• **Problem statement**
Reproduce each line below precisely. Drop the pictures.

Recorded data:
+===+

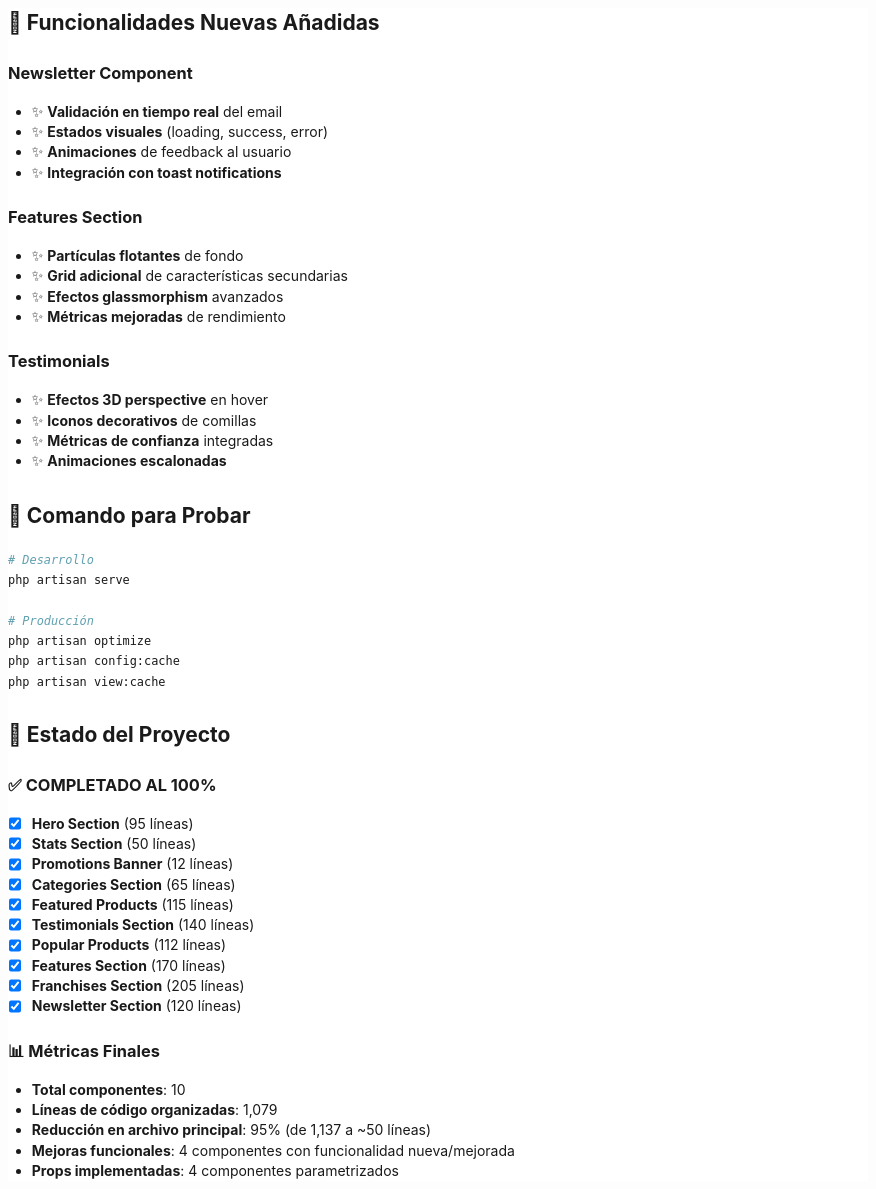## 🚀 **Funcionalidades Nuevas Añadidas**

### **Newsletter Component**
- ✨ **Validación en tiempo real** del email
- ✨ **Estados visuales** (loading, success, error)
- ✨ **Animaciones** de feedback al usuario
- ✨ **Integración con toast notifications**

### **Features Section**
- ✨ **Partículas flotantes** de fondo
- ✨ **Grid adicional** de características secundarias
- ✨ **Efectos glassmorphism** avanzados
- ✨ **Métricas mejoradas** de rendimiento

### **Testimonials**
- ✨ **Efectos 3D perspective** en hover
- ✨ **Iconos decorativos** de comillas
- ✨ **Métricas de confianza** integradas
- ✨ **Animaciones escalonadas**

## 🧪 **Comando para Probar**

```bash
# Desarrollo
php artisan serve

# Producción
php artisan optimize
php artisan config:cache
php artisan view:cache
```

## 🎯 **Estado del Proyecto**

### ✅ **COMPLETADO AL 100%**
- [x] **Hero Section** (95 líneas)
- [x] **Stats Section** (50 líneas)  
- [x] **Promotions Banner** (12 líneas)
- [x] **Categories Section** (65 líneas)
- [x] **Featured Products** (115 líneas)
- [x] **Testimonials Section** (140 líneas)
- [x] **Popular Products** (112 líneas)
- [x] **Features Section** (170 líneas)
- [x] **Franchises Section** (205 líneas)
- [x] **Newsletter Section** (120 líneas)

### 📊 **Métricas Finales**
- **Total componentes**: 10
- **Líneas de código organizadas**: 1,079
- **Reducción en archivo principal**: 95% (de 1,137 a ~50 líneas)
- **Mejoras funcionales**: 4 componentes con funcionalidad nueva/mejorada
- **Props implementadas**: 4 componentes parametrizados
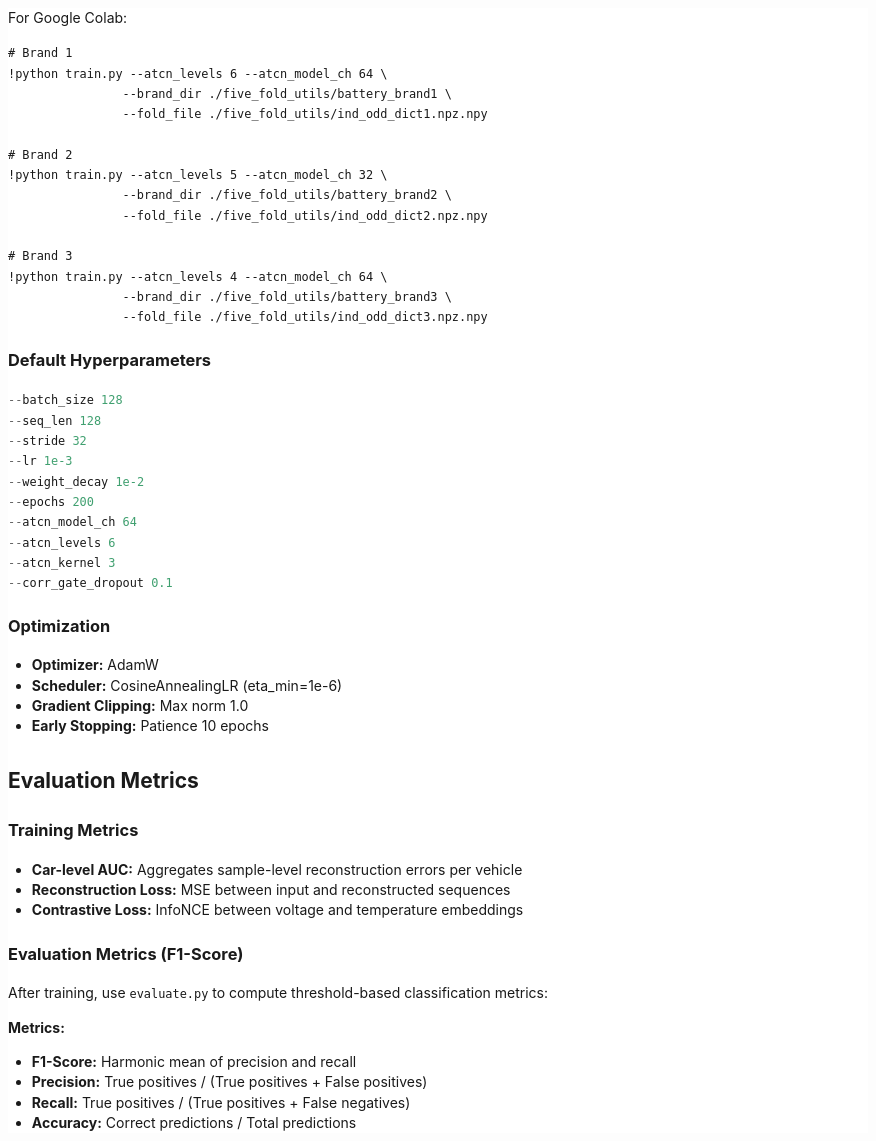 For Google Colab:
```
# Brand 1
!python train.py --atcn_levels 6 --atcn_model_ch 64 \
                --brand_dir ./five_fold_utils/battery_brand1 \
                --fold_file ./five_fold_utils/ind_odd_dict1.npz.npy

# Brand 2
!python train.py --atcn_levels 5 --atcn_model_ch 32 \
                --brand_dir ./five_fold_utils/battery_brand2 \
                --fold_file ./five_fold_utils/ind_odd_dict2.npz.npy

# Brand 3
!python train.py --atcn_levels 4 --atcn_model_ch 64 \
                --brand_dir ./five_fold_utils/battery_brand3 \
                --fold_file ./five_fold_utils/ind_odd_dict3.npz.npy
```

### Default Hyperparameters
```python
--batch_size 128
--seq_len 128
--stride 32
--lr 1e-3
--weight_decay 1e-2
--epochs 200
--atcn_model_ch 64
--atcn_levels 6
--atcn_kernel 3
--corr_gate_dropout 0.1
```

### Optimization
- **Optimizer:** AdamW
- **Scheduler:** CosineAnnealingLR (eta_min=1e-6)
- **Gradient Clipping:** Max norm 1.0
- **Early Stopping:** Patience 10 epochs

## Evaluation Metrics

### Training Metrics
- **Car-level AUC:** Aggregates sample-level reconstruction errors per vehicle
- **Reconstruction Loss:** MSE between input and reconstructed sequences
- **Contrastive Loss:** InfoNCE between voltage and temperature embeddings

### Evaluation Metrics (F1-Score)

After training, use `evaluate.py` to compute threshold-based classification metrics:

**Metrics:**
- **F1-Score:** Harmonic mean of precision and recall
- **Precision:** True positives / (True positives + False positives)
- **Recall:** True positives / (True positives + False negatives)
- **Accuracy:** Correct predictions / Total predictions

+===+

• **Written response**
## 🚀 **Funcionalidades Nuevas Añadidas**

### **Newsletter Component**
- ✨ **Validación en tiempo real** del email
- ✨ **Estados visuales** (loading, success, error)
- ✨ **Animaciones** de feedback al usuario
- ✨ **Integración con toast notifications**

### **Features Section**
- ✨ **Partículas flotantes** de fondo
- ✨ **Grid adicional** de características secundarias
- ✨ **Efectos glassmorphism** avanzados
- ✨ **Métricas mejoradas** de rendimiento

### **Testimonials**
- ✨ **Efectos 3D perspective** en hover
- ✨ **Iconos decorativos** de comillas
- ✨ **Métricas de confianza** integradas
- ✨ **Animaciones escalonadas**

## 🧪 **Comando para Probar**

```bash
# Desarrollo
php artisan serve

# Producción
php artisan optimize
php artisan config:cache
php artisan view:cache
```

## 🎯 **Estado del Proyecto**

### ✅ **COMPLETADO AL 100%**
- [x] **Hero Section** (95 líneas)
- [x] **Stats Section** (50 líneas)  
- [x] **Promotions Banner** (12 líneas)
- [x] **Categories Section** (65 líneas)
- [x] **Featured Products** (115 líneas)
- [x] **Testimonials Section** (140 líneas)
- [x] **Popular Products** (112 líneas)
- [x] **Features Section** (170 líneas)
- [x] **Franchises Section** (205 líneas)
- [x] **Newsletter Section** (120 líneas)

### 📊 **Métricas Finales**
- **Total componentes**: 10
- **Líneas de código organizadas**: 1,079
- **Reducción en archivo principal**: 95% (de 1,137 a ~50 líneas)
- **Mejoras funcionales**: 4 componentes con funcionalidad nueva/mejorada
- **Props implementadas**: 4 componentes parametrizados
 For Google Colab:
```
# Brand 1
!python train.py --atcn_levels 6 --atcn_model_ch 64 \
                --brand_dir ./five_fold_utils/battery_brand1 \
                --fold_file ./five_fold_utils/ind_odd_dict1.npz.npy

# Brand 2
!python train.py --atcn_levels 5 --atcn_model_ch 32 \
                --brand_dir ./five_fold_utils/battery_brand2 \
                --fold_file ./five_fold_utils/ind_odd_dict2.npz.npy

# Brand 3
!python train.py --atcn_levels 4 --atcn_model_ch 64 \
                --brand_dir ./five_fold_utils/battery_brand3 \
                --fold_file ./five_fold_utils/ind_odd_dict3.npz.npy
```

### Default Hyperparameters
```python
--batch_size 128
--seq_len 128
--stride 32
--lr 1e-3
--weight_decay 1e-2
--epochs 200
--atcn_model_ch 64
--atcn_levels 6
--atcn_kernel 3
--corr_gate_dropout 0.1
```

### Optimization
- **Optimizer:** AdamW
- **Scheduler:** CosineAnnealingLR (eta_min=1e-6)
- **Gradient Clipping:** Max norm 1.0
- **Early Stopping:** Patience 10 epochs

## Evaluation Metrics

### Training Metrics
- **Car-level AUC:** Aggregates sample-level reconstruction errors per vehicle
- **Reconstruction Loss:** MSE between input and reconstructed sequences
- **Contrastive Loss:** InfoNCE between voltage and temperature embeddings

### Evaluation Metrics (F1-Score)

After training, use `evaluate.py` to compute threshold-based classification metrics:

**Metrics:**
- **F1-Score:** Harmonic mean of precision and recall
- **Precision:** True positives / (True positives + False positives)
- **Recall:** True positives / (True positives + False negatives)
- **Accuracy:** Correct predictions / Total predictions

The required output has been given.